既卒者増や大規模校の絞り込みにより私大は引き続き定員充足-私学事業団調査
大学(募集・接続・教学)
2026.0907
大学(募集・接続・教学)
3行でわかるこの記事のポイント
●入学定員充足率は前年度から1.1ポイント上昇して102.7%
●2年連続で入学定員が減少、入学者数は過去最多を更新
●"踊り場"の18歳人口は次年度以降、再び減少期へ
私立学校振興・共済事業団はこのほど、2026年度の入学志願動向調査の結果を公表した。私立4年制大学全体の入学定員充足率は前年度の101.6%から1.1ポイント上がって102.7%、2年連続で100%を超えた。定員割れの大学は41校減って275校で全体の46.2%(7.0ポイント下降)。18歳人口の一時的な回復や既卒者の増加によって定員割れの状況が緩和されたが、今後は再び18歳人口が減るため、規模の適正化を含む経営の見直しは不可避だ。
🔗調査結果
🔗過年度のデータ
*表やグラフはいずれも私学事業団の資料より
<注意>文科省のデータ修正により、2025年度までの学校基本調査に基づく過去の記事と本記事では、18歳人口の数値が異なる。
学校基本調査によると、2026年度入試の対象となった18歳人口は対前年指数100.2、ほぼ前年並みの約110万3000人。2024年度に107万人台に急減した18歳人口が2025年度に110万人台に回復、一時的な"踊り場"状態が続いている。
私学事業団の調査では、私立大学595校(前年から1校増)の入学定員や志願者数、合格者数、入学者数などを集計・分析している。
各数値と対前年指数は次の通り。

全体の入学定員は前年度より0.4%少ない50万579人で、2年連続の減少。
2026年度は京都ノートルダム女子大学、名古屋柳城女子大学、北陸学院大学教育学部などが学生募集を停止した。ほかにも、改組に伴う定員減や充足状況改善のための定員減があり、全体としてこれらが新設・改組による定員増を上回った。
18歳人口の変動幅同様、共通テスト出願者数も前年並みとなった一方、既卒者の出願数は前年より6336人(9.8%)の大幅増で、大学進学希望者全体としては増加。私立大学入試の志願者数は前年から9.1%増の431万7000人に。
前年度入試と同様、大規模大学が収容定員管理のために年内入試と一般選抜の両方で合格者を絞り込んだ結果、難易度上位の大学からより下位の大学に入学者が流れる構造となった。
これらによって定員割れの大学が減り、特に定員規模が比較的小さい大学で充足率が大きく改善した。
入学者数は0.7%増の51万4000人で、2年連続で最多となった。
前述の傾向は、入学定員規模による11の区分ごとの入学定員充足率を示した下のグラフからも読み取れる。

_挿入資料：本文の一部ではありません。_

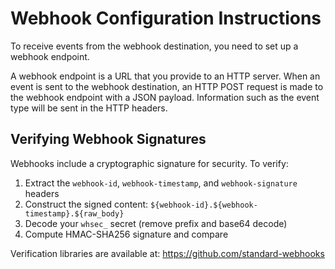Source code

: # Webhook Configuration Instructions

To receive events from the webhook destination, you need to set up a webhook endpoint.

A webhook endpoint is a URL that you provide to an HTTP server. When an event is sent to the webhook destination, an HTTP POST request is made to the webhook endpoint with a JSON payload. Information such as the event type will be sent in the HTTP headers.

## Verifying Webhook Signatures

Webhooks include a cryptographic signature for security. To verify:

1. Extract the `webhook-id`, `webhook-timestamp`, and `webhook-signature` headers
2. Construct the signed content: `${webhook-id}.${webhook-timestamp}.${raw_body}`
3. Decode your `whsec_` secret (remove prefix and base64 decode)
4. Compute HMAC-SHA256 signature and compare

Verification libraries are available at: https://github.com/standard-webhooks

「3000人以上」を除き、どの区分でも充足率が上昇し、「300人以上400人未満」が7ポイント以上、「800人以上1000人未満」が10ポイント近い大幅な上昇。前年度は「1000人以上1500人未満」だった「充足ライン」は、今回「600人以上800人未満」になった。
定員1000人未満の大学では、規模が小さいほど定員確保が厳しいというおおよその傾向は従来通りだ。
充足率超過によるペナルティを警戒する「3000人以上」の大学は、充足率が3ポイント近く下がり103.1%だった。
下のグラフは、21のエリア別の入学定員充足率を示す。
微減の東京など3エリアを除く18エリアで充足率が上昇し、ほぼ半数の10エリアで100%を超えた。
上昇幅が大きいのは千葉(前年度より5.2ポイント高い101.9%)、北陸(5.0ポイント高い97.7%)、東海(7.5ポイント高い98.0%)、中国(6.5ポイント高い89.3%)など。

18歳人口は今後、再び減少に転じ、2040年度には74万人まで減るとの予想もある。こうした中、甲子園大学や京都華頂大学・華頂短大などが2027年度から学生募集を停止。学部・学科単位での募集停止や定員減を決めた大学もある。
文部科学省が「規模の適正化」を打ち出して定員削減へと政策誘導を図る中、大学の安定的な存続のため、一時的な措置も含む規模縮小は、すべての大学に共通する検討課題となっている。